Basson became editor-in-chief of News24 on 1 April 2016. He was also deputy chairperson of the South African National Editors' Forum between 2020 and 2022.

== Notable investigations and awards ==
In 2006, at Beeld, Basson began investigating corruption at the Department of Correctional Services. He and Carien du Plessis received the 2006 Taco Kuiper Award for Investigative Journalism for their exposés of the relationship between prisons commissioner Linda Mti and contractor Bosasa. Basson continued to investigate Bosasa contracts in later years, leading to a defamation suit in which he successfully asserted source protection privileges.

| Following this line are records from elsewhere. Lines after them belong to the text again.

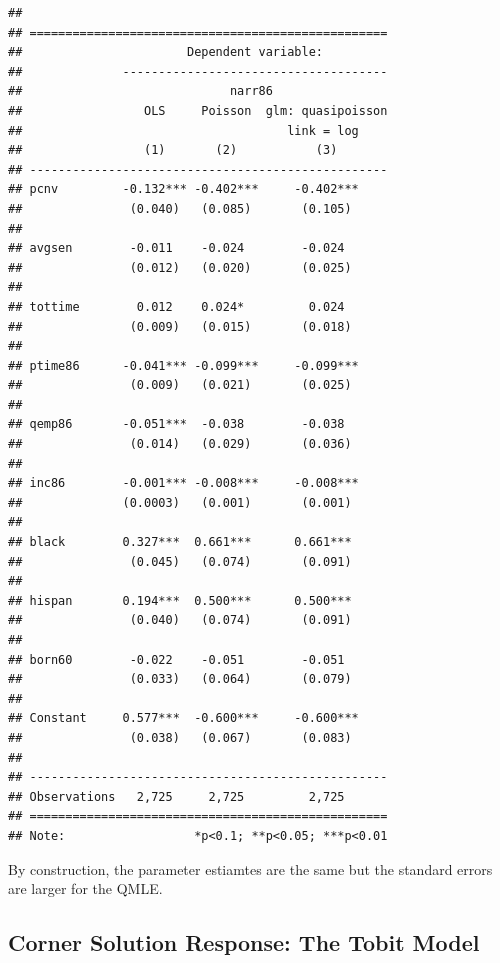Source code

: \documentclass[]{book}
\begin{document}
\begin{verbatim}
## 
## ==================================================
##                       Dependent variable:         
##              -------------------------------------
##                             narr86                
##                 OLS     Poisson  glm: quasipoisson
##                                     link = log    
##                 (1)       (2)           (3)       
## --------------------------------------------------
## pcnv         -0.132*** -0.402***     -0.402***    
##               (0.040)   (0.085)       (0.105)     
##                                                   
## avgsen        -0.011    -0.024        -0.024      
##               (0.012)   (0.020)       (0.025)     
##                                                   
## tottime        0.012    0.024*         0.024      
##               (0.009)   (0.015)       (0.018)     
##                                                   
## ptime86      -0.041*** -0.099***     -0.099***    
##               (0.009)   (0.021)       (0.025)     
##                                                   
## qemp86       -0.051***  -0.038        -0.038      
##               (0.014)   (0.029)       (0.036)     
##                                                   
## inc86        -0.001*** -0.008***     -0.008***    
##              (0.0003)   (0.001)       (0.001)     
##                                                   
## black        0.327***  0.661***      0.661***     
##               (0.045)   (0.074)       (0.091)     
##                                                   
## hispan       0.194***  0.500***      0.500***     
##               (0.040)   (0.074)       (0.091)     
##                                                   
## born60        -0.022    -0.051        -0.051      
##               (0.033)   (0.064)       (0.079)     
##                                                   
## Constant     0.577***  -0.600***     -0.600***    
##               (0.038)   (0.067)       (0.083)     
##                                                   
## --------------------------------------------------
## Observations   2,725     2,725         2,725      
## ==================================================
## Note:                  *p<0.1; **p<0.05; ***p<0.01
\end{verbatim}

By construction, the parameter estiamtes are the same but the standard
errors are larger for the QMLE.

\hypertarget{corner-solution-response-the-tobit-model}{%
\subsection{Corner Solution Response: The Tobit
Model}\label{corner-solution-response-the-tobit-model}}
\end{document}
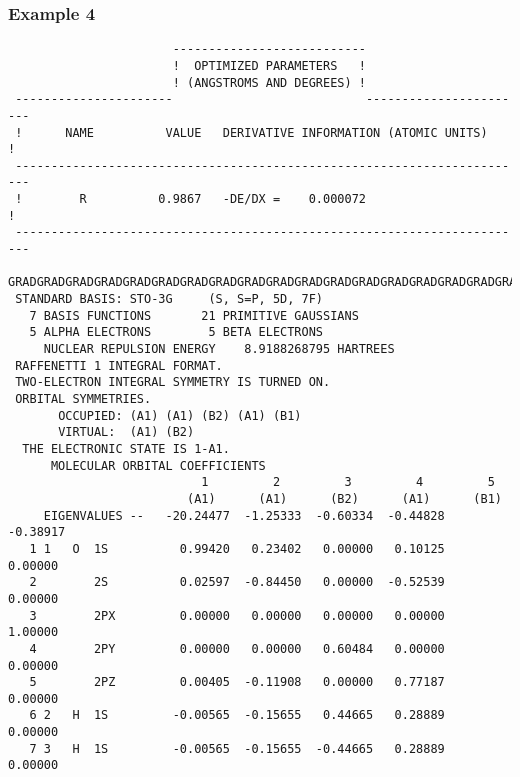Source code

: \subsubsection{\sf Example 4}
{\small
\begin{verbatim}
                       ---------------------------
                       !  OPTIMIZED PARAMETERS   !
                       ! (ANGSTROMS AND DEGREES) !
 ----------------------                           -----------------------
 !      NAME          VALUE   DERIVATIVE INFORMATION (ATOMIC UNITS)     !
 ------------------------------------------------------------------------
 !        R          0.9867   -DE/DX =    0.000072                      !
 ------------------------------------------------------------------------
 GRADGRADGRADGRADGRADGRADGRADGRADGRADGRADGRADGRADGRADGRADGRADGRADGRADGRAD
 STANDARD BASIS: STO-3G     (S, S=P, 5D, 7F)
   7 BASIS FUNCTIONS       21 PRIMITIVE GAUSSIANS
   5 ALPHA ELECTRONS        5 BETA ELECTRONS
     NUCLEAR REPULSION ENERGY    8.9188268795 HARTREES
 RAFFENETTI 1 INTEGRAL FORMAT.
 TWO-ELECTRON INTEGRAL SYMMETRY IS TURNED ON.
 ORBITAL SYMMETRIES.
       OCCUPIED: (A1) (A1) (B2) (A1) (B1)
       VIRTUAL:  (A1) (B2)
  THE ELECTRONIC STATE IS 1-A1.
      MOLECULAR ORBITAL COEFFICIENTS
                           1         2         3         4         5
                         (A1)      (A1)      (B2)      (A1)      (B1)
     EIGENVALUES --   -20.24477  -1.25333  -0.60334  -0.44828  -0.38917
   1 1   O  1S          0.99420   0.23402   0.00000   0.10125   0.00000
   2        2S          0.02597  -0.84450   0.00000  -0.52539   0.00000
   3        2PX         0.00000   0.00000   0.00000   0.00000   1.00000
   4        2PY         0.00000   0.00000   0.60484   0.00000   0.00000
   5        2PZ         0.00405  -0.11908   0.00000   0.77187   0.00000
   6 2   H  1S         -0.00565  -0.15655   0.44665   0.28889   0.00000
   7 3   H  1S         -0.00565  -0.15655  -0.44665   0.28889   0.00000
\end{verbatim}
}
\newpage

He later appeared before the Zondo Commission to testify about his investigation.

While at the Mail & Guardian, Basson, Sole, and Brümmer received the 2008 Taco Kuiper Award for their reporting on Arms Deal corruption.

At City Press, Basson and Piet Rampedi led a prolonged investigation into the commercial interests of rising youth politician Julius Malema, which was recognised with the general print news award at the 2012 CNN African Journalist Awards.

The following year, Basson and Paddy Harper won the Sikuvile Journalist of the Year Award for their reporting on the Nkandla scandal.

== Books ==
Basson's books include Finish & Klaar: Selebi’s Fall from Interpol to the Underworld (2010), Blessed by Bosasa (2023), and, with Qaanitah Hunter, Who Will Rule South Africa? (2023). He has also written two books about Jacob Zuma's presidency: Zuma Exposed (2012) and, with Pieter du Toit, Enemy of the People (2017).

== Personal life ==
He is married to radio producer Cecile Basson. They have two children.